▸ **Data for this exercise**:

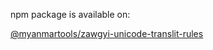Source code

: npm package is available on:

[@myanmartools/zawgyi-unicode-translit-rules](https://www.npmjs.com/package/@myanmartools/zawgyi-unicode-translit-rules)
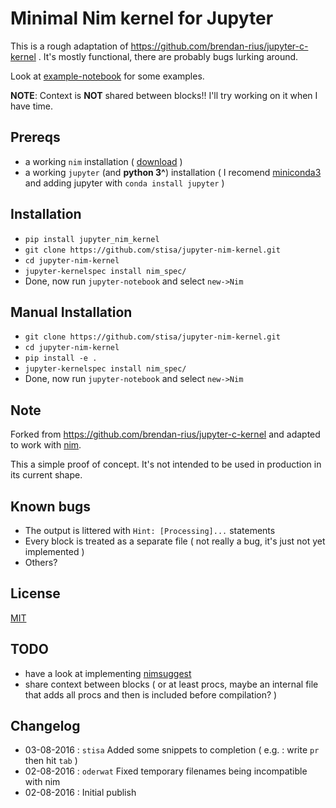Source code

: # Minimal Nim kernel for Jupyter

This is a rough adaptation of https://github.com/brendan-rius/jupyter-c-kernel .
It's mostly functional, there are probably bugs lurking around.

Look at [example-notebook](https://github.com/stisa/jupyter-nim-kernel/blob/master/example-notebook.ipynb) for some examples.

**NOTE**: Context is **NOT** shared between blocks!!
I'll try working on it when I have time.

## Prereqs
- a working `nim` installation ( [download](http://nim-lang.org/download.html) )
- a working `jupyter` (and  **python 3^**) installation ( I recomend [miniconda3](http://conda.pydata.org/miniconda.html) and adding jupyter with `conda install jupyter` )

## Installation
- `pip install jupyter_nim_kernel`
- `git clone https://github.com/stisa/jupyter-nim-kernel.git`
- `cd jupyter-nim-kernel`
- `jupyter-kernelspec install nim_spec/`
- Done, now run `jupyter-notebook` and select `new->Nim`

## Manual Installation
- `git clone https://github.com/stisa/jupyter-nim-kernel.git`
- `cd jupyter-nim-kernel`
- `pip install -e .`
- `jupyter-kernelspec install nim_spec/`
- Done, now run `jupyter-notebook` and select `new->Nim`

## Note
Forked from https://github.com/brendan-rius/jupyter-c-kernel and adapted to work 
with [nim](nim-lang.org).  

This a simple proof of concept. It's not intended to be used in production in its current shape.   

## Known bugs
- The output is littered with `Hint: [Processing]...` statements
- Every block is treated as a separate file ( not really a bug, it's just not yet implemented )
- Others?

## License
[MIT](LICENSE.txt)

## TODO
- have a look at implementing [nimsuggest](https://github.com/nim-lang/nimsuggest)
- share context between blocks ( or at least procs, maybe an internal file that adds all procs and then is included before compilation? )

## Changelog

- 03-08-2016 : `stisa` Added some snippets to completion ( e.g. : write `pr` then hit `tab` )
- 02-08-2016 : `oderwat` Fixed temporary filenames being incompatible with nim
- 02-08-2016 : Initial publish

▸ **Work instructions**: Reproduce the listing exactly, but omit every picture in it.

▸ **Final answer**:
Source code

: npm package is available on:

[@myanmartools/zawgyi-unicode-translit-rules](https://www.npmjs.com/package/@myanmartools/zawgyi-unicode-translit-rules)
Source code

: # Minimal Nim kernel for Jupyter

This is a rough adaptation of https://github.com/brendan-rius/jupyter-c-kernel .
It's mostly functional, there are probably bugs lurking around.

Look at [example-notebook](https://github.com/stisa/jupyter-nim-kernel/blob/master/example-notebook.ipynb) for some examples.

**NOTE**: Context is **NOT** shared between blocks!!
I'll try working on it when I have time.

## Prereqs
- a working `nim` installation ( [download](http://nim-lang.org/download.html) )
- a working `jupyter` (and  **python 3^**) installation ( I recomend [miniconda3](http://conda.pydata.org/miniconda.html) and adding jupyter with `conda install jupyter` )

## Installation
- `pip install jupyter_nim_kernel`
- `git clone https://github.com/stisa/jupyter-nim-kernel.git`
- `cd jupyter-nim-kernel`
- `jupyter-kernelspec install nim_spec/`
- Done, now run `jupyter-notebook` and select `new->Nim`

## Manual Installation
- `git clone https://github.com/stisa/jupyter-nim-kernel.git`
- `cd jupyter-nim-kernel`
- `pip install -e .`
- `jupyter-kernelspec install nim_spec/`
- Done, now run `jupyter-notebook` and select `new->Nim`

## Note
Forked from https://github.com/brendan-rius/jupyter-c-kernel and adapted to work 
with [nim](nim-lang.org).  

This a simple proof of concept. It's not intended to be used in production in its current shape.   

## Known bugs
- The output is littered with `Hint: [Processing]...` statements
- Every block is treated as a separate file ( not really a bug, it's just not yet implemented )
- Others?

## License
[MIT](LICENSE.txt)

## TODO
- have a look at implementing [nimsuggest](https://github.com/nim-lang/nimsuggest)
- share context between blocks ( or at least procs, maybe an internal file that adds all procs and then is included before compilation? )

## Changelog

- 03-08-2016 : `stisa` Added some snippets to completion ( e.g. : write `pr` then hit `tab` )
- 02-08-2016 : `oderwat` Fixed temporary filenames being incompatible with nim
- 02-08-2016 : Initial publish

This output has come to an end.